Continuous Monitoring of the Claim
Throughout the life of the claim, the claimant’s medical condition is intently monitored to guarantee a speedy return to work. Adjusters remain in close contact with a claimant’s treating physician to ascertain if the most effective treatment plan has been developed. All medical documentation related to a claim is carefully and closely studied by skilled adjusters. The adjusters are educated in many medical conditions and are equipped with the skills necessary to properly assess a claimant’s status based on the provided medical reports.

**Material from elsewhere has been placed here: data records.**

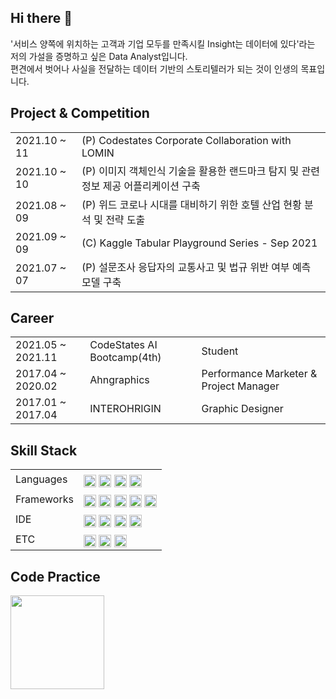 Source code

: ## Hi there 👋
'서비스 양쪽에 위치하는 고객과 기업 모두를 만족시킬 Insight는 데이터에 있다'라는 저의 가설을 증명하고 싶은 Data Analyst입니다. </br>
편견에서 벗어나 사실을 전달하는 데이터 기반의 스토리텔러가 되는 것이 인생의 목표입니다. </br>

## Project & Competition
<table>
<tr>
   <td> 2021.10 ~ 11
  </td>
   <td> (P) Codestates Corporate Collaboration with LOMIN
  </td>
</tr>
<tr>
   <td> 2021.10 ~ 10
  </td>
   <td> (P) 이미지 객체인식 기술을 활용한 랜드마크 탐지 및 관련 정보 제공 어플리케이션 구축
  </td>
</tr>
<tr>
   <td> 2021.08 ~ 09
  </td>
   <td> (P) 위드 코로나 시대를 대비하기 위한 호텔 산업 현황 분석 및 전략 도출
  </td>
</tr>
<tr>
   <td> 2021.09 ~ 09
  </td>
   <td> (C) Kaggle Tabular Playground Series - Sep 2021
  </td>
</tr>
<tr>
   <td> 2021.07 ~ 07
  </td>
   <td> (P) 설문조사 응답자의 교통사고 및 법규 위반 여부 예측 모델 구축
  </td>
</tr>
</table>

## Career
<table>
<tr>
   <td> 2021.05 ~ 2021.11
  </td>
   <td> CodeStates AI Bootcamp(4th)
  </td>
   <td> Student
  </td>
</tr>
<tr>
   <td> 2017.04 ~ 2020.02
  </td>
   <td> Ahngraphics
  </td>
   <td> Performance Marketer & Project Manager
  </td>
</tr>
<tr>
   <td> 2017.01 ~ 2017.04
  </td>
   <td> INTEROHRIGIN
  </td>
   <td> Graphic Designer
  </td>
</tr>
</table>

## Skill Stack
<table>
<tr>
   <td> Languages
  </td>
   <td>
    <img src="https://img.shields.io/badge/Python-3776AB?style=for-the-badge&logo=python&logoColor=white" height="20" align="middle"></a>
    <img src="https://img.shields.io/badge/PostgreSQL-316192?style=for-the-badge&logo=postgresql&logoColor=white" height="20" align="middle"></a>
    <img src="https://img.shields.io/badge/SQLite-07405E?style=for-the-badge&logo=sqlite&logoColor=white" height="20" align="middle"></a>
    <img src="https://img.shields.io/badge/R-276DC3?style=for-the-badge&logo=r&logoColor=white" height="20" align="middle"></a>
  </td>
</tr>
<tr>
   <td> Frameworks
  </td>
   <td>
    <img src="https://img.shields.io/badge/SciPy-654FF0?style=for-the-badge&logo=SciPy&logoColor=white" height="20" align="middle"></a>
    <img src="https://img.shields.io/badge/scikit_learn-F7931E?style=for-the-badge&logo=scikit-learn&logoColor=white" height="20" align="middle"></a>
    <img src="https://img.shields.io/badge/TensorFlow-FF6F00?style=for-the-badge&logo=TensorFlow&logoColor=white" height="20" align="middle"></a>
    <img src="https://img.shields.io/badge/SpaCy-20A4D7?style=for-the-badge&logo=SpaCy&logoColor=white" height="20" align="middle"></a>
    <img src="https://img.shields.io/badge/Selenium-43B02A?style=for-the-badge&logo=Selenium&logoColor=white" height="20" align="middle"></a>
  </td>
</tr>
<tr>
   <td> IDE
  </td>
   <td>
    <img src="https://img.shields.io/badge/Colab-F9AB00?style=for-the-badge&logo=googlecolab&color=525252" height="20" align="middle"></a>
    <img src="https://img.shields.io/badge/Visual_Studio-5C2D91?style=for-the-badge&logo=visual%20studio&logoColor=white" height="20" align="middle"></a>
    <img src="https://img.shields.io/badge/GitHub-100000?style=for-the-badge&logo=github&logoColor=white" height="20" align="middle"></a>
    <img src="https://img.shields.io/badge/RStudio-75AADB?style=for-the-badge&logo=RStudio&logoColor=white" height="20" align="middle"></a>
  </td>
</tr>
<tr>
   <td> ETC
  </td>
   <td>
    <img src="https://img.shields.io/badge/Google%20Analytics-E37400?style=for-the-badge&logo=google%20analytics&logoColor=white" height="20" align="middle"></a>
    <img src="https://img.shields.io/badge/Heroku-430098?style=for-the-badge&logo=heroku&logoColor=white" height="20" align="middle"></a>
    <img src="https://img.shields.io/badge/Adobe%20Creative%20Cloud-DA1F26?style=for-the-badge&logo=Adobe%20Creative%20Cloud&logoColor=white" height="20" align="middle"></a>
  </td>
</tr>
</table>

## Code Practice
<img align='left' src="http://mazassumnida.wtf/api/v2/generate_badge?boj=ket0804" height="150">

When necessary, a qualified nurse case manager is assigned to the case for medical advice to ensure that the claimant does not undergo any unnecessary medical procedures. Our nurses are URAC accredited and provide competent guidance in establishing a medical management plan. Field case managers are assigned to a case to visit with a claimant or doctor in cases that become too complex to follow over the phone. They can help pinpoint the reason for prolonged treatment in an effort to find a solution to control costs.
In addition to the contact with the treating physician, claimants are scheduled for independent medical examinations to get independent evaluations of their degrees of disability and need for treatment. Dynamic Claim Services uses only Board Certified doctors with a good experience rating and a history of credible testimony. When utilized correctly, the use of these examinations proves to be valuable tools for litigation on issues such as need for treatment, degree of disability, ability to work, and permanency ratings.
One of the most effective tools to reduce the duration and cost of a claim is a modified duty program. Dynamic encourages employers to establish modified duty programs to minimize their loss exposure. When claimants are unable to return to work at a full duty capacity, adjusters work with the treating physicians and employers to create or adapt modified duty positions which are in accordance with the claimant’s limitations. Returning employees to work sooner assists in the healing process and prevents disruption in the workforce. We have seen incredible success in this process and are confident in our ability to minimize time lost from work.
Throughout the course of the claim, subsequent investigations are routinely conducted to determine the extent and nature of the claimant’s continuing disability including but not limited to possible fraud signals. Some of the types of investigations performed involve medical status, work activities, volunteer activities, sources of income, and ability to perform activities of daily living.
In addition to minimizing the medical expenses of a claim, attention is given to ensure that the total amount of indemnity benefits payable to a claimant is kept to an absolute minimum.
The timeliness and efficiency of our claims process also prevents any unnecessary penalties. All state mandated forms are filed in a timely manner and all practices are in full compliance with state regulations.